[Input records]

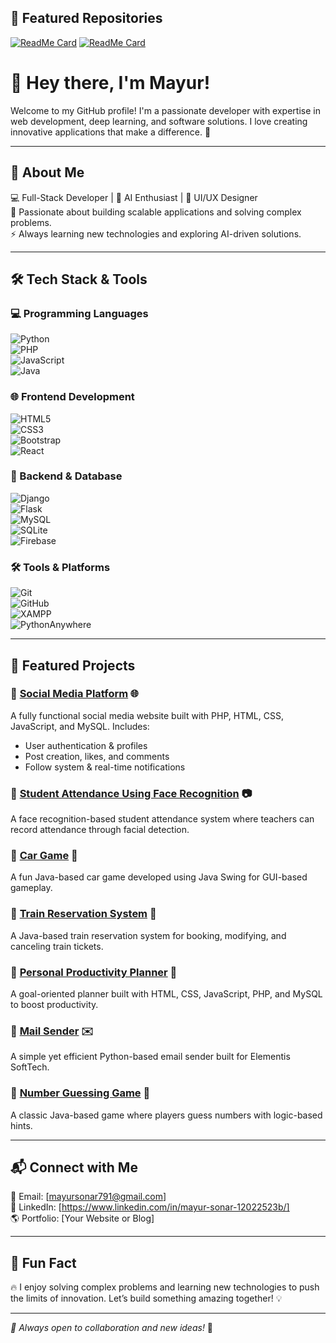 ## 🚀 Featured Repositories  
[![ReadMe Card](https://github-readme-stats.vercel.app/api/pin/?username=Mayurss331&repo=Social_media)](https://github.com/Mayurss331/Social_media)
[![ReadMe Card](https://github-readme-stats.vercel.app/api/pin/?username=Mayurss331&repo=StudentAttendanceUsingFacerecognition)](https://github.com/Mayurss331/StudentAttendanceUsingFacerecognition)


# 👋 Hey there, I'm Mayur!

Welcome to my GitHub profile! I'm a passionate developer with expertise in web development, deep learning, and software solutions. I love creating innovative applications that make a difference. 🚀

---

## 🚀 About Me

💻 Full-Stack Developer | 🤖 AI Enthusiast | 🎨 UI/UX Designer  
📍 Passionate about building scalable applications and solving complex problems.  
⚡ Always learning new technologies and exploring AI-driven solutions.

---

## 🛠️ Tech Stack & Tools

### 💻 Programming Languages
![Python](https://img.shields.io/badge/-Python-3776AB?style=flat&logo=python&logoColor=white)  
![PHP](https://img.shields.io/badge/-PHP-777BB4?style=flat&logo=php&logoColor=white)  
![JavaScript](https://img.shields.io/badge/-JavaScript-F7DF1E?style=flat&logo=javascript&logoColor=black)  
![Java](https://img.shields.io/badge/-Java-007396?style=flat&logo=java&logoColor=white)  

### 🌐 Frontend Development
![HTML5](https://img.shields.io/badge/-HTML5-E34F26?style=flat&logo=html5&logoColor=white)  
![CSS3](https://img.shields.io/badge/-CSS3-1572B6?style=flat&logo=css3&logoColor=white)  
![Bootstrap](https://img.shields.io/badge/-Bootstrap-563D7C?style=flat&logo=bootstrap&logoColor=white)  
![React](https://img.shields.io/badge/-React-61DAFB?style=flat&logo=react&logoColor=black)  

### 🔧 Backend & Database
![Django](https://img.shields.io/badge/-Django-092E20?style=flat&logo=django&logoColor=white)  
![Flask](https://img.shields.io/badge/-Flask-000000?style=flat&logo=flask&logoColor=white)  
![MySQL](https://img.shields.io/badge/-MySQL-4479A1?style=flat&logo=mysql&logoColor=white)  
![SQLite](https://img.shields.io/badge/-SQLite-003B57?style=flat&logo=sqlite&logoColor=white)  
![Firebase](https://img.shields.io/badge/-Firebase-FFCA28?style=flat&logo=firebase&logoColor=black)

### 🛠️ Tools & Platforms
![Git](https://img.shields.io/badge/-Git-F05032?style=flat&logo=git&logoColor=white)  
![GitHub](https://img.shields.io/badge/-GitHub-181717?style=flat&logo=github&logoColor=white)  
![XAMPP](https://img.shields.io/badge/-XAMPP-FB7A24?style=flat&logo=xampp&logoColor=white)  
![PythonAnywhere](https://img.shields.io/badge/-PythonAnywhere-blue?style=flat&logo=python)  

---

## 🌟 Featured Projects

### 🔹 [Social Media Platform](https://github.com/Mayurss331/Social_media) 🌐
A fully functional social media website built with PHP, HTML, CSS, JavaScript, and MySQL. Includes:
- User authentication & profiles
- Post creation, likes, and comments
- Follow system & real-time notifications

### 🔹 [Student Attendance Using Face Recognition](https://github.com/Mayurss331/StudentAttendanceUsingFacerecognition) 📷
A face recognition-based student attendance system where teachers can record attendance through facial detection.

### 🔹 [Car Game](https://github.com/Mayurss331/CarGame) 🚗
A fun Java-based car game developed using Java Swing for GUI-based gameplay.

### 🔹 [Train Reservation System](https://github.com/Mayurss331/TrainReservation) 🚆
A Java-based train reservation system for booking, modifying, and canceling train tickets.

### 🔹 [Personal Productivity Planner](https://github.com/Mayurss331/Personal-Productivity-Planner) 📅
A goal-oriented planner built with HTML, CSS, JavaScript, PHP, and MySQL to boost productivity.

### 🔹 [Mail Sender](https://github.com/Mayurss331/Mail_Sender) ✉️
A simple yet efficient Python-based email sender built for Elementis SoftTech.

### 🔹 [Number Guessing Game](https://github.com/Mayurss331/Number_Guessing_Game) 🎲
A classic Java-based game where players guess numbers with logic-based hints.

---

## 📬 Connect with Me

📧 Email: [mayursonar791@gmail.com]  
💼 LinkedIn: [https://www.linkedin.com/in/mayur-sonar-12022523b/]  
🌎 Portfolio: [Your Website or Blog]  

---

## 🎉 Fun Fact

🔥 I enjoy solving complex problems and learning new technologies to push the limits of innovation. Let’s build something amazing together! 💡

---

_🚀 Always open to collaboration and new ideas!_ 🤝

[Exercise description] Your reply should hold every line of the material, unaltered, and not one picture.

[Exercise response]
 ## 🚀 Featured Repositories  
[![ReadMe Card](https://github-readme-stats.vercel.app/api/pin/?username=Mayurss331&repo=Social_media)](https://github.com/Mayurss331/Social_media)
[![ReadMe Card](https://github-readme-stats.vercel.app/api/pin/?username=Mayurss331&repo=StudentAttendanceUsingFacerecognition)](https://github.com/Mayurss331/StudentAttendanceUsingFacerecognition)


# 👋 Hey there, I'm Mayur!

Welcome to my GitHub profile! I'm a passionate developer with expertise in web development, deep learning, and software solutions. I love creating innovative applications that make a difference. 🚀

---

## 🚀 About Me

💻 Full-Stack Developer | 🤖 AI Enthusiast | 🎨 UI/UX Designer  
📍 Passionate about building scalable applications and solving complex problems.  
⚡ Always learning new technologies and exploring AI-driven solutions.

---

## 🛠️ Tech Stack & Tools

### 💻 Programming Languages
![Python](https://img.shields.io/badge/-Python-3776AB?style=flat&logo=python&logoColor=white)  
![PHP](https://img.shields.io/badge/-PHP-777BB4?style=flat&logo=php&logoColor=white)  
![JavaScript](https://img.shields.io/badge/-JavaScript-F7DF1E?style=flat&logo=javascript&logoColor=black)  
![Java](https://img.shields.io/badge/-Java-007396?style=flat&logo=java&logoColor=white)  

### 🌐 Frontend Development
![HTML5](https://img.shields.io/badge/-HTML5-E34F26?style=flat&logo=html5&logoColor=white)  
![CSS3](https://img.shields.io/badge/-CSS3-1572B6?style=flat&logo=css3&logoColor=white)  
![Bootstrap](https://img.shields.io/badge/-Bootstrap-563D7C?style=flat&logo=bootstrap&logoColor=white)  
![React](https://img.shields.io/badge/-React-61DAFB?style=flat&logo=react&logoColor=black)  

### 🔧 Backend & Database
![Django](https://img.shields.io/badge/-Django-092E20?style=flat&logo=django&logoColor=white)  
![Flask](https://img.shields.io/badge/-Flask-000000?style=flat&logo=flask&logoColor=white)  
![MySQL](https://img.shields.io/badge/-MySQL-4479A1?style=flat&logo=mysql&logoColor=white)  
![SQLite](https://img.shields.io/badge/-SQLite-003B57?style=flat&logo=sqlite&logoColor=white)  
![Firebase](https://img.shields.io/badge/-Firebase-FFCA28?style=flat&logo=firebase&logoColor=black)

### 🛠️ Tools & Platforms
![Git](https://img.shields.io/badge/-Git-F05032?style=flat&logo=git&logoColor=white)  
![GitHub](https://img.shields.io/badge/-GitHub-181717?style=flat&logo=github&logoColor=white)  
![XAMPP](https://img.shields.io/badge/-XAMPP-FB7A24?style=flat&logo=xampp&logoColor=white)  
![PythonAnywhere](https://img.shields.io/badge/-PythonAnywhere-blue?style=flat&logo=python)  

---

## 🌟 Featured Projects

### 🔹 [Social Media Platform](https://github.com/Mayurss331/Social_media) 🌐
A fully functional social media website built with PHP, HTML, CSS, JavaScript, and MySQL. Includes:
- User authentication & profiles
- Post creation, likes, and comments
- Follow system & real-time notifications

### 🔹 [Student Attendance Using Face Recognition](https://github.com/Mayurss331/StudentAttendanceUsingFacerecognition) 📷
A face recognition-based student attendance system where teachers can record attendance through facial detection.

### 🔹 [Car Game](https://github.com/Mayurss331/CarGame) 🚗
A fun Java-based car game developed using Java Swing for GUI-based gameplay.

### 🔹 [Train Reservation System](https://github.com/Mayurss331/TrainReservation) 🚆
A Java-based train reservation system for booking, modifying, and canceling train tickets.

### 🔹 [Personal Productivity Planner](https://github.com/Mayurss331/Personal-Productivity-Planner) 📅
A goal-oriented planner built with HTML, CSS, JavaScript, PHP, and MySQL to boost productivity.

### 🔹 [Mail Sender](https://github.com/Mayurss331/Mail_Sender) ✉️
A simple yet efficient Python-based email sender built for Elementis SoftTech.

### 🔹 [Number Guessing Game](https://github.com/Mayurss331/Number_Guessing_Game) 🎲
A classic Java-based game where players guess numbers with logic-based hints.

---

## 📬 Connect with Me

📧 Email: [mayursonar791@gmail.com]  
💼 LinkedIn: [https://www.linkedin.com/in/mayur-sonar-12022523b/]  
🌎 Portfolio: [Your Website or Blog]  

---

## 🎉 Fun Fact

🔥 I enjoy solving complex problems and learning new technologies to push the limits of innovation. Let’s build something amazing together! 💡

---

_🚀 Always open to collaboration and new ideas!_ 🤝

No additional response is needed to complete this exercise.